**Problem description**
Search the data for the string "Monitoring" and copy each line where it turns up.

**Data extracts**
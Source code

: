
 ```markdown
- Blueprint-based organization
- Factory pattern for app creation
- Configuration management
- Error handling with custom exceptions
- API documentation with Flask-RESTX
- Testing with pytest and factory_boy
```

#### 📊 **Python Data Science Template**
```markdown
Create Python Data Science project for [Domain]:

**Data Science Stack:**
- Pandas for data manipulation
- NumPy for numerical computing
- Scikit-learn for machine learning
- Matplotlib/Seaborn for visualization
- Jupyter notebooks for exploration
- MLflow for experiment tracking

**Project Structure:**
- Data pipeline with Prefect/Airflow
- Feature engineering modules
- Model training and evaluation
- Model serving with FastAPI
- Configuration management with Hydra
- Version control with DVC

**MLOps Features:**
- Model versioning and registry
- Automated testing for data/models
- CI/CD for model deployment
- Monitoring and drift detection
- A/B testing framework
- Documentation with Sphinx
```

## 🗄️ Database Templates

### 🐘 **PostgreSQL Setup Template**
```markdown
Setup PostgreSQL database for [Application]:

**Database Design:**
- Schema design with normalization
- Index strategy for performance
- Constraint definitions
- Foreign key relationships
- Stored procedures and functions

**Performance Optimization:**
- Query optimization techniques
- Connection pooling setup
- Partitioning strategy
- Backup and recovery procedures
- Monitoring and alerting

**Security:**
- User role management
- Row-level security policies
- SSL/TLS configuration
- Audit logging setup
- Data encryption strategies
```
==
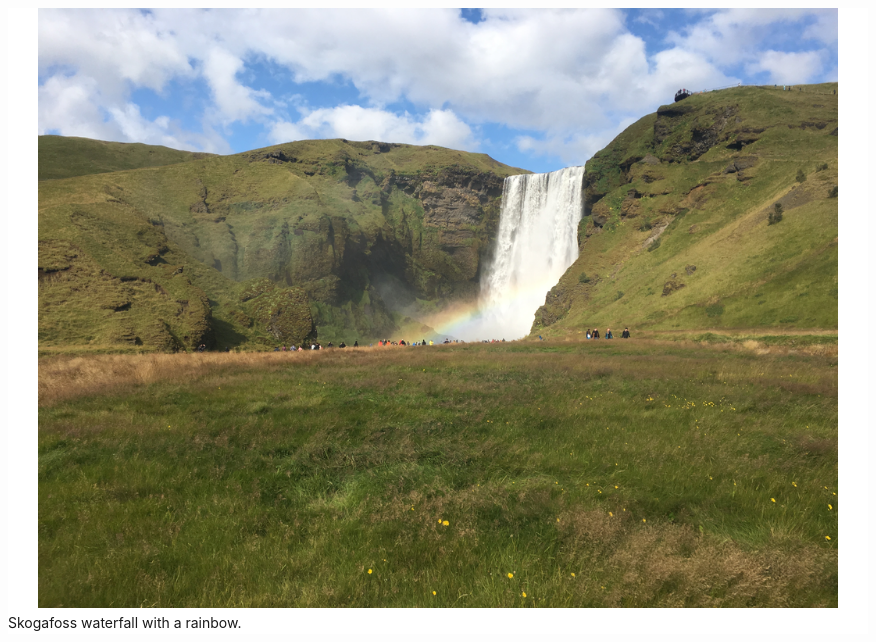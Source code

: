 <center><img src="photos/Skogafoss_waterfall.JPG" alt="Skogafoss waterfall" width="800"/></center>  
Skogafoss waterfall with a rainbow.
...
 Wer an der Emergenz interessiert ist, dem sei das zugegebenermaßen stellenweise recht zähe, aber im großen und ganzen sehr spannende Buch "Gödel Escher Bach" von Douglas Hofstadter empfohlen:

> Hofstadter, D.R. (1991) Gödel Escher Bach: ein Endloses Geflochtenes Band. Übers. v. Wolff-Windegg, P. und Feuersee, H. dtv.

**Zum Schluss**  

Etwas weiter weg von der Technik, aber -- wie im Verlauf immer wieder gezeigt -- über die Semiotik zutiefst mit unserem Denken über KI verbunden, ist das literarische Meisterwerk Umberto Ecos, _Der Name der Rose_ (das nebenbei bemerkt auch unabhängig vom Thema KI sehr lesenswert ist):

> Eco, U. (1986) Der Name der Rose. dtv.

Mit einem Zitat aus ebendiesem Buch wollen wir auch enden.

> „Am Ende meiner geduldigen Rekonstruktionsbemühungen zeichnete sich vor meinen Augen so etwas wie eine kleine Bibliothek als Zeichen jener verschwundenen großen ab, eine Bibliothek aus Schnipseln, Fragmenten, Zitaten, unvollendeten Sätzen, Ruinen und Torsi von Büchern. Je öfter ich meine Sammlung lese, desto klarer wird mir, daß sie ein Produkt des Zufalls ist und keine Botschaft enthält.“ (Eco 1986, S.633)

**Answer for the task**
- Monitoring and drift detection
- Monitoring and alerting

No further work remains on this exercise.